A little bit about me:
(I am a vegetarian since my teens, not so much for ethical reasons but because I stopped liking the taste of meat, for about a year now I am flirting with the idea of veganism (mostly because it is very tasty in a way that is both simple and refined to me: Fresh ingredients combined in an intersting way with just a dash of often exotic spices) and tested a lot of vegan recipes and it took over more and more of my eating habits, for about 4 months now I am „quite vegan“, in general I only eat vegan stuff but I can’t (and don’t want to) let go of my milk coffee in the morning/ afternoon, I tried plant based milks but to me it all tastes quite horrible in coffee.)
About the book:
The introduction was surely one of the best parts. I liked the way it offered arguments for eating less or no animal products without a preaching tone. It also seems to come from a relaxed point of view offering alternatives to meat and dairy products either now and then or as a new nutrition habit.
The introduction gave a great overview over typical food in a vegan diet with tips where to obtain them and how to prepare them and what characteristic mineral value they offer.
To me pictures are a very important part of a cook book and I really liked the style of the pictures in this one. Quite light/ white with the food as coloured highlights and often unconventional cropping. (I only had a digital copy for review and my kindle only showed them in black/ white but I had a look at them on my trusty mobile.) To me the pictures were quite inviting although not stunning as other vegan/ vegetarian cookbooks are. Not all recipes came with a picture in my edition, which was a bit disappointing.
My first attempt were the crepes filled with spinach and mushrooms. It took two attempts to get the dough the right way as to be honest the first time I wasn’t following the recipe 100 %. So the dough came out a bit too soft and uncrispy. The second time with strict following the measurements it was way better, but to me there was far too much margarine/ fat in there. I have experimented a lot with vegan pancake recipes lately and they were generally less rich in fat. But the filling was simply divine. I loved the yogurt at the side, too.
I also tried the lychee, raspberry & rose sherbet . It was really good. I am lucky enough to own an ice cream maker and could do it in the machine rather than leaving it in the freezer to frost. After tasting the sherbet before frosting I felt like it was way too unsweet (it will be in more need of sweetness after frosting, so I added some agave syrup and in the end the result was perfect.). Maybe the canned lychees in Germany are less sweet than in Australia/ The USA? (The author is from Australia, but I got the US version of the book.) But the outcome was really great, the combination of lychees and raspberries is one I have to keep in mind for further experiments and exploring.
The recipes cover all meals of the day including a lot of dessert ideas and come from all over the world.

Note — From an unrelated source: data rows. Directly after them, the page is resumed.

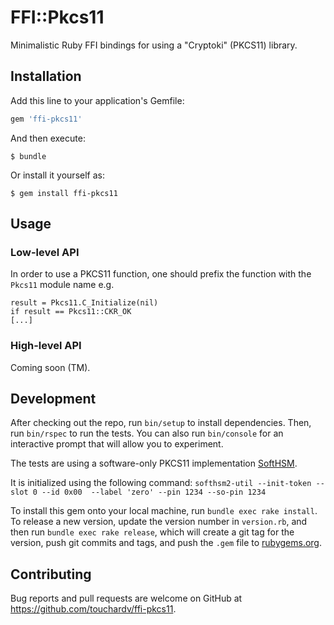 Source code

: # FFI::Pkcs11

Minimalistic Ruby FFI bindings for using a "Cryptoki" (PKCS11) library.

## Installation

Add this line to your application's Gemfile:

```ruby
gem 'ffi-pkcs11'
```

And then execute:

    $ bundle

Or install it yourself as:

    $ gem install ffi-pkcs11

## Usage

### Low-level API

In order to use a PKCS11 function, one should prefix the function with the `Pkcs11` module name e.g.

	result = Pkcs11.C_Initialize(nil)
	if result == Pkcs11::CKR_OK
	[...]
	

### High-level API

Coming soon (TM).

## Development

After checking out the repo, run `bin/setup` to install dependencies. Then, run `bin/rspec` to run the tests. You can also run `bin/console` for an interactive prompt that will allow you to experiment.

The tests are using a software-only PKCS11 implementation [SoftHSM](https://wiki.opendnssec.org/display/SoftHSMDOCS/SoftHSM+Documentation+v2).

It is initialized using the following command:
`softhsm2-util --init-token --slot 0 --id 0x00  --label 'zero' --pin 1234 --so-pin 1234`

To install this gem onto your local machine, run `bundle exec rake install`. To release a new version, update the version number in `version.rb`, and then run `bundle exec rake release`, which will create a git tag for the version, push git commits and tags, and push the `.gem` file to [rubygems.org](https://rubygems.org).

## Contributing

Bug reports and pull requests are welcome on GitHub at https://github.com/touchardv/ffi-pkcs11.

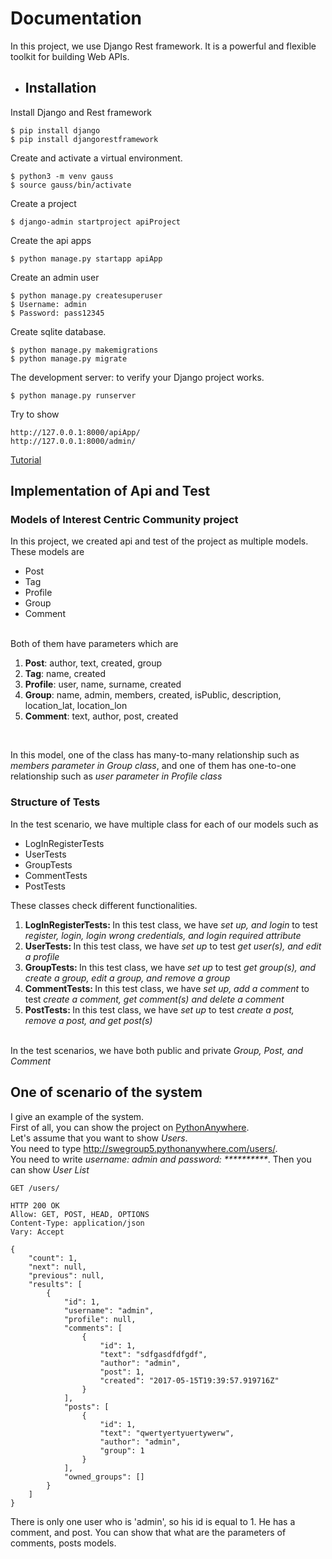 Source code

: # Documentation
In this project, we use Django Rest framework. It is a powerful and flexible toolkit for building Web APIs.
  * ## Installation

Install Django and Rest framework
```shell
$ pip install django
$ pip install djangorestframework
```

Create and activate a virtual environment.
```shell
$ python3 -m venv gauss
$ source gauss/bin/activate
```

Create a project
```shell
$ django-admin startproject apiProject
```

Create the api apps
```shell
$ python manage.py startapp apiApp
```

Create an admin user
```shell
$ python manage.py createsuperuser
$ Username: admin
$ Password: pass12345
```

Create sqlite database.
```shell
$ python manage.py makemigrations
$ python manage.py migrate

```

The development server: to verify your Django project works.
```shell
$ python manage.py runserver

```
Try to show
```shell
http://127.0.0.1:8000/apiApp/
http://127.0.0.1:8000/admin/
```

[Tutorial](https://docs.djangoproject.com/en/1.11/intro/tutorial01/)

## Implementation of Api and Test

### Models of Interest Centric Community project
In this project, we created api and test of the project as multiple models. These models are
  * Post
  * Tag
  * Profile
  * Group
  * Comment
  
<br>
Both of them have parameters which are
<ol>
  <li><b>Post</b>: author, text, created, group</li>
  <li><b>Tag</b>: name, created</li>
  <li><b>Profile</b>: user, name, surname, created</li>
  <li><b>Group</b>: name, admin, members, created, isPublic, description, location_lat, location_lon</li>
  <li><b>Comment</b>: text, author, post, created</li>
</ol>

<br>

In this model, one of the class has many-to-many relationship such as <i>members parameter in Group class</i>, and one of them has one-to-one relationship such as <i>user parameter in Profile class</i>
<br>

### Structure of Tests 
In the test scenario, we have multiple class for each of our models such as 
  * LogInRegisterTests
  * UserTests
  * GroupTests
  * CommentTests
  * PostTests
  
These classes check different functionalities.
<ol>
  <li><b>LogInRegisterTests: </b> In this test class, we have <i>set up, and login</i> to test <i>register, login, login wrong credentials, and login required attribute</i></li>
  <li><b>UserTests: </b> In this test class, we have <i>set up</i> to test <i>get user(s), and edit a profile</i></li>
  <li><b>GroupTests: </b> In this test class, we have <i>set up</i> to test <i>get group(s), and create a group, edit a group, and remove a group</i></li>
  <li><b>CommentTests: </b> In this test class, we have <i>set up, add a comment</i> to test <i>create a comment, get comment(s) and delete a comment</i></li>
  <li><b>PostTests: </b> In this test class, we have <i>set up</i> to test <i>create a post, remove a post, and get post(s)</i></li>
</ol>

<br>
In the test scenarios, we have both public and private <i>Group, Post, and Comment</i>

## One of scenario of the system
I give an example of the system. <br>
First of all, you can show the project on [PythonAnywhere](http://swegroup5.pythonanywhere.com/).  <br>
Let's assume that you want to show <i>Users</i>. <br>
You need to type http://swegroup5.pythonanywhere.com/users/. <br>
You need to write <i>username: admin and password: **********</i>. Then you can show <i> User List</i>

```shell
GET /users/
```
```shell
HTTP 200 OK
Allow: GET, POST, HEAD, OPTIONS
Content-Type: application/json
Vary: Accept

{
    "count": 1,
    "next": null,
    "previous": null,
    "results": [
        {
            "id": 1,
            "username": "admin",
            "profile": null,
            "comments": [
                {
                    "id": 1,
                    "text": "sdfgasdfdfgdf",
                    "author": "admin",
                    "post": 1,
                    "created": "2017-05-15T19:39:57.919716Z"
                }
            ],
            "posts": [
                {
                    "id": 1,
                    "text": "qwertyertyuertywerw",
                    "author": "admin",
                    "group": 1
                }
            ],
            "owned_groups": []
        }
    ]
}
```
There is only one user who is 'admin', so his id is equal to 1. He has a comment, and post. You can show that what are the parameters of comments, posts models.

Usually cook books make me want to test a lot of recipes, especially vegan ones which often are still a mystery to me after growing up being taught you need eggs for certain things like pancakes etc., they make me want to give it a try to prove my first instincts („this can’t work without an egg!“) wrong, but here I was only mildly interested to be honest. But maybe I would feel more inspired with an actual print copy.